Salvador
O pai de uma criança com Transtorno do Espectro Autista (TEA) denunciou a clínica Promédica, em Salvador, por supostos maus-tratos e violência psicológica durante sessões de terapia.
Em entrevista ao BNews, o advogado da família, George Oliveira, afirmou que os problemas começaram ainda em 2025, quando a criança sofreu uma queda dentro de uma das salas da clínica e não teria recebido assistência adequada. Na ocasião, o paciente bateu a cabeça e se feriu.
Diante do caso, foi ajuizada uma ação por danos morais no valor de R$ 6 mil. Segundo a defesa, a Justiça reconheceu a má prestação de serviço por parte da unidade.
No entanto, após retomar o acompanhamento terapêutico, os pais perceberam mudanças no comportamento da criança e decidiram investigar o que estaria acontecendo durante as sessões. Para isso, colocaram um gravador na mochila do paciente.
De acordo com o advogado, foi a partir das gravações que a família identificou os episódios. "Uma das profissionais deixou a criança consumir bebida alcoólica dentro da sala de terapia, e não comunicou a família ou o plano. Os pais só souberam da situação a partir das gravações escondidas", disse.
O pai da criança, André Luiz, relatou que o menor tem seletividade alimentar severa e que, após as situações na clínica, se tornou ainda mais difícil conseguir alimentá-lo.

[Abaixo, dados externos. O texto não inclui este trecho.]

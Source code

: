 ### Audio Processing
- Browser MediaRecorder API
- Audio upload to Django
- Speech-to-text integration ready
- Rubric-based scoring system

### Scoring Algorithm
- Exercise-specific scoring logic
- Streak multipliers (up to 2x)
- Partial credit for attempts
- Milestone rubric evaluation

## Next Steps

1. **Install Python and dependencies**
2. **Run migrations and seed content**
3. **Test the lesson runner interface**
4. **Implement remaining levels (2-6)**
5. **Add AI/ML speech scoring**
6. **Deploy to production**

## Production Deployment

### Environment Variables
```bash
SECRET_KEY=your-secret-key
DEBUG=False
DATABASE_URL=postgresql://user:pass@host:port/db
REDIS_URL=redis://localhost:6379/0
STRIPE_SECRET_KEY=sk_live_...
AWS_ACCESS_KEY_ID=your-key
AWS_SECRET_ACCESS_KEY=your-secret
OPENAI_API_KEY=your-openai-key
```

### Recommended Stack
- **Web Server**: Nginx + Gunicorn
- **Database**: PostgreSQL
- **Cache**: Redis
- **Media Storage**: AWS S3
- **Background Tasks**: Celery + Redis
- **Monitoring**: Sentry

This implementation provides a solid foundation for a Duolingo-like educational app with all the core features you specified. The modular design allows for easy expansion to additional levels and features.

"Se ele não fala e não consegue expressar as emoções dele, ele não tem culpa. Infelizmente, a sociedade não olha e não respeita. Estamos sofrendo", disse.

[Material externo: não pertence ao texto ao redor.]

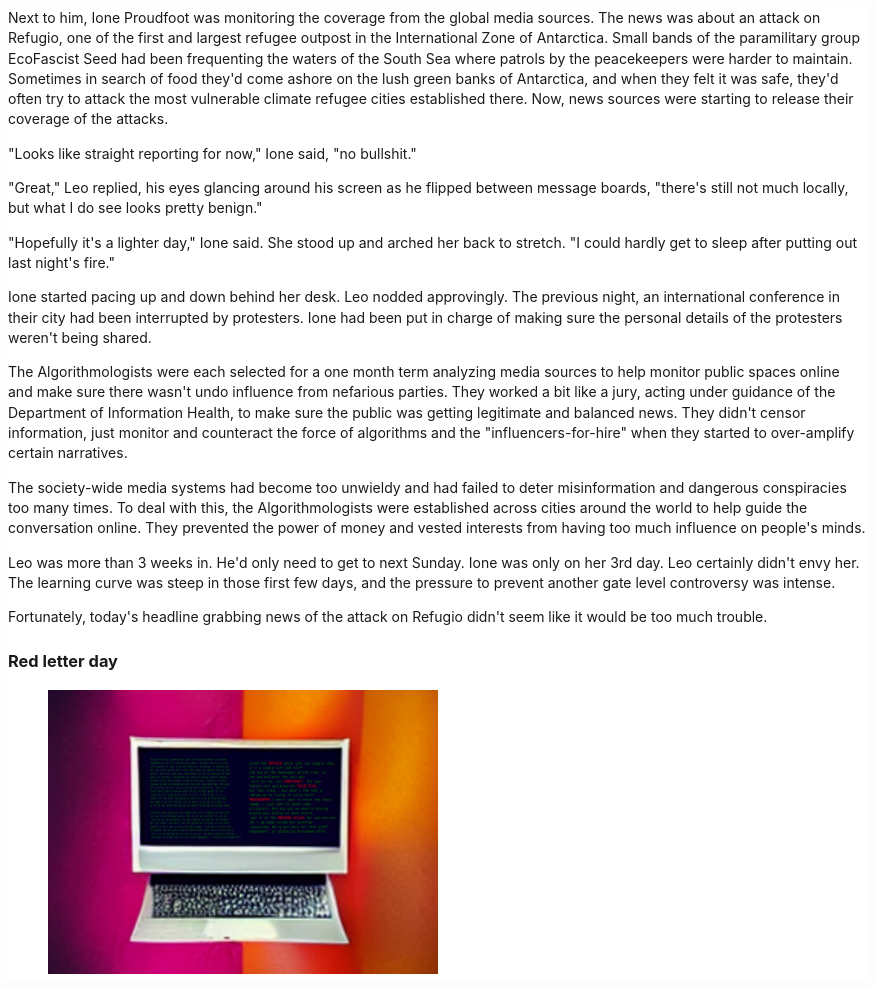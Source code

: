 Next to him, Ione Proudfoot was monitoring the coverage from the global media sources. The news was about an attack on Refugio, one of the first and largest refugee outpost in the International Zone of Antarctica. Small bands of the paramilitary group EcoFascist Seed had been frequenting the waters of the South Sea where patrols by the peacekeepers were harder to maintain. Sometimes in search of food they'd come ashore on the lush green banks of Antarctica, and when they felt it was safe, they'd often try to attack the most vulnerable climate refugee cities established there. Now, news sources were starting to release their coverage of the attacks.

"Looks like straight reporting for now," Ione said, "no bullshit."

"Great," Leo replied, his eyes glancing around his screen as he flipped between message boards, "there's still not much locally, but what I do see looks pretty benign."

"Hopefully it's a lighter day," Ione said. She stood up and arched her back to stretch. "I could hardly get to sleep after putting out last night's fire."

Ione started pacing up and down behind her desk. Leo nodded approvingly. The previous night, an international conference in their city had been interrupted by protesters. Ione had been put in charge of making sure the personal details of the protesters weren't being shared.

The Algorithmologists were each selected for a one month term analyzing media sources to help monitor public spaces online and make sure there wasn't undo influence from nefarious parties. They worked a bit like a jury, acting under guidance of the Department of Information Health, to make sure the public was getting legitimate and balanced news. They didn't censor information, just monitor and counteract the force of algorithms and the "influencers-for-hire" when they started to over-amplify certain narratives.

The society-wide media systems had become too unwieldy and had failed to deter misinformation and dangerous conspiracies too many times. To deal with this, the Algorithmologists were established across cities around the world to help guide the conversation online. They prevented the power of money and vested interests from having too much influence on people's minds.

Leo was more than 3 weeks in. He'd only need to get to next Sunday. Ione was only on her 3rd day. Leo certainly didn't envy her. The learning curve was steep in those first few days, and the pressure to prevent another gate level controversy was intense.

Fortunately, today's headline grabbing news of the attack on Refugio didn't seem like it would be too much trouble.


### Red letter day

<figure>
  <img width="50%" alt="warship in front of antartcia" src="/assets/images/2022/algo_laptop.png" />
  <figcaption>
  </figcaption>
</figure>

Em nota, a Promédica negou as acusações. Leia na íntegra:
"Com relação às informações divulgadas pelo portal BNews, a Promédica esclarece que tomou conhecimento formal das alegações por meio de processo judicial que tramita sob segredo de justiça, razão pela qual, em respeito às determinações legais e à preservação das partes envolvidas, deixa de comentar publicamente aspectos específicos do caso.
Desde que tomou conhecimento das alegações, no final do mês de abril, com ciência exclusivamente pelo âmbito judicial, tem adotado as medidas internas cabíveis para apuração rigorosa e criteriosa dos acontecimentos. Qualquer infração, de qualquer natureza, por parte dos profissionais, será tratada com o máximo rigor.
Ressalta-se, contudo, que a Promédica não reconhece como verdadeiras as narrativas e interpretações divulgadas, pois, não refletem, com precisão, a realidade dos atendimentos prestados, havendo indícios de distorções relevantes, que estão sendo devidamente analisadas e serão tratadas e comprovadas nos autos do processo.
A Promédica reafirma que a sua prioridade absoluta é, e sempre será, o bem-estar, a segurança, a qualidade técnica dos serviços prestados e o desenvolvimento integral das crianças atendidas, especialmente aquelas com Transtorno do Espectro Autista (TEA), garantindo assistência pautada em critérios técnicos, éticos e humanizados".